#### Assigned task
Set down, unchanged, the line with "[5]: https://twitter.com/lorenb" and everything after it through the last line of the data.

#### Data to process
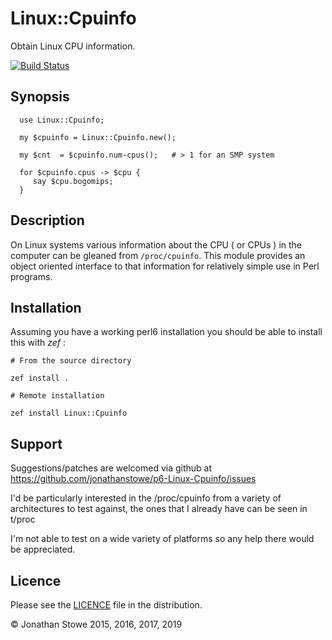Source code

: # Linux::Cpuinfo

Obtain Linux CPU information.

[![Build Status](https://travis-ci.org/jonathanstowe/p6-Linux-Cpuinfo.svg?branch=master)](https://travis-ci.org/jonathanstowe/p6-Linux-Cpuinfo)

## Synopsis

```perl6
  use Linux::Cpuinfo;

  my $cpuinfo = Linux::Cpuinfo.new();

  my $cnt  = $cpuinfo.num-cpus();   # > 1 for an SMP system

  for $cpuinfo.cpus -> $cpu {
     say $cpu.bogomips;
  }
```

## Description

On Linux systems various information about the CPU ( or CPUs ) in the
computer can be gleaned from ```/proc/cpuinfo```. This module provides an
object oriented interface to that information for relatively simple use
in Perl programs.

## Installation

Assuming you have a working perl6 installation you should be able to
install this with *zef* :

    # From the source directory
   
    zef install .

    # Remote installation

    zef install Linux::Cpuinfo

## Support

Suggestions/patches are welcomed via github at https://github.com/jonathanstowe/p6-Linux-Cpuinfo/issues

I'd be particularly interested in the /proc/cpuinfo from a variety of
architectures to test against, the ones that I already have can be seen
in t/proc

I'm not able to test on a wide variety of platforms so any help there
would be appreciated.

## Licence

Please see the [LICENCE](LICENCE) file in the distribution.

© Jonathan Stowe 2015, 2016, 2017, 2019
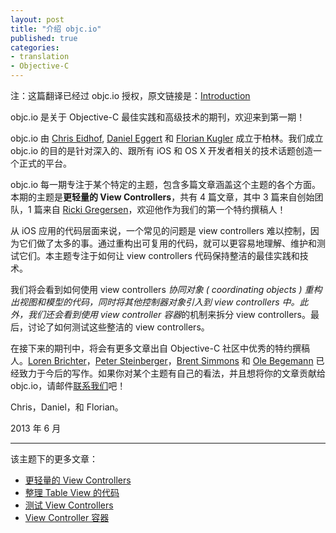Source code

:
 ```yaml
---
layout: post
title: "介绍 objc.io"
published: true
categories:
- translation
- Objective-C
---
```


<p id="state">注：这篇翻译已经过 objc.io 授权，原文链接是：<a href="http://www.objc.io/issue-1/introduction.html" title="Introduction">Introduction</a></p>

objc.io 是关于 Objective-C 最佳实践和高级技术的期刊，欢迎来到第一期！

objc.io 由 [Chris Eidhof][1], [Daniel Eggert][2] 和 [Florian Kugler][3] 成立于柏林。我们成立 objc.io 的目的是针对深入的、跟所有 iOS 和 OS X 开发者相关的技术话题创造一个正式的平台。

objc.io 每一期专注于某个特定的主题，包含多篇文章涵盖这个主题的各个方面。本期的主题是**更轻量的 View Controllers**，共有 4 篇文章，其中 3 篇来自创始团队，1 篇来自 [Ricki Gregersen][4]，欢迎他作为我们的第一个特约撰稿人！

从 iOS 应用的代码层面来说，一个常见的问题是 view controllers 难以控制，因为它们做了太多的事。通过重构出可复用的代码，就可以更容易地理解、维护和测试它们。本主题专注于如何让 view controllers 代码保持整洁的最佳实践和技术。

我们将会看到如何使用 view controllers *协同对象 ( coordinating objects ) *重构出视图和模型的代码，同时将其他控制器对象引入到 view controllers 中。此外，我们还会看到使用* view controller 容器*的机制来拆分 view controllers。最后，讨论了如何测试这些整洁的 view controllers。

在接下来的期刊中，将会有更多文章出自 Objective-C 社区中优秀的特约撰稿人。[Loren Brichter][5]，[Peter Steinberger][6]，[Brent Simmons][7] 和 [Ole Begemann][8] 已经致力于今后的写作。如果你对某个主题有自己的看法，并且想将你的文章贡献给 objc.io，请邮件[联系我们][9]吧！

Chris，Daniel，和 Florian。

<p class="date">2013 年 6 月</p>

------

该主题下的更多文章：

- [更轻量的 View Controllers][10]
- [整理 Table View 的代码][11]
- [测试 View Controllers][12]
- [View Controller 容器][13]

[1]: https://twitter.com/chriseidhof
[2]: https://twitter.com/danielboedewadt
[3]: https://twitter.com/floriankugler
[4]: https://twitter.com/rickigregersen
[5]: https://twitter.com/lorenb
[6]: https://twitter.com/steipete
[7]: https://twitter.com/brentsimmons
[8]: https://twitter.com/olebegemann
[9]: mailto:mail@objc.io
[10]: http://tang3w.com/translate/objective-c/objc.io/2013/10/22/%E6%9B%B4%E8%BD%BB%E9%87%8F%E7%9A%84-view-controllers.html
[11]: http://tang3w.com/translate/objective-c/objc.io/2013/10/23/%E6%95%B4%E7%90%86-table-view-%E7%9A%84%E4%BB%A3%E7%A0%81.html
[12]: http://tang3w.com/translate/objective-c/objc.io/2013/10/24/%E6%B5%8B%E8%AF%95-view-controllers.html
[13]: http://tang3w.com/translate/objective-c/objc.io/2013/10/28/view-controller-%E5%AE%B9%E5%99%A8.html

#### Result of the task
[5]: https://twitter.com/lorenb
[6]: https://twitter.com/steipete
[7]: https://twitter.com/brentsimmons
[8]: https://twitter.com/olebegemann
[9]: mailto:mail@objc.io
[10]: http://tang3w.com/translate/objective-c/objc.io/2013/10/22/%E6%9B%B4%E8%BD%BB%E9%87%8F%E7%9A%84-view-controllers.html
[11]: http://tang3w.com/translate/objective-c/objc.io/2013/10/23/%E6%95%B4%E7%90%86-table-view-%E7%9A%84%E4%BB%A3%E7%A0%81.html
[12]: http://tang3w.com/translate/objective-c/objc.io/2013/10/24/%E6%B5%8B%E8%AF%95-view-controllers.html
[13]: http://tang3w.com/translate/objective-c/objc.io/2013/10/28/view-controller-%E5%AE%B9%E5%99%A8.html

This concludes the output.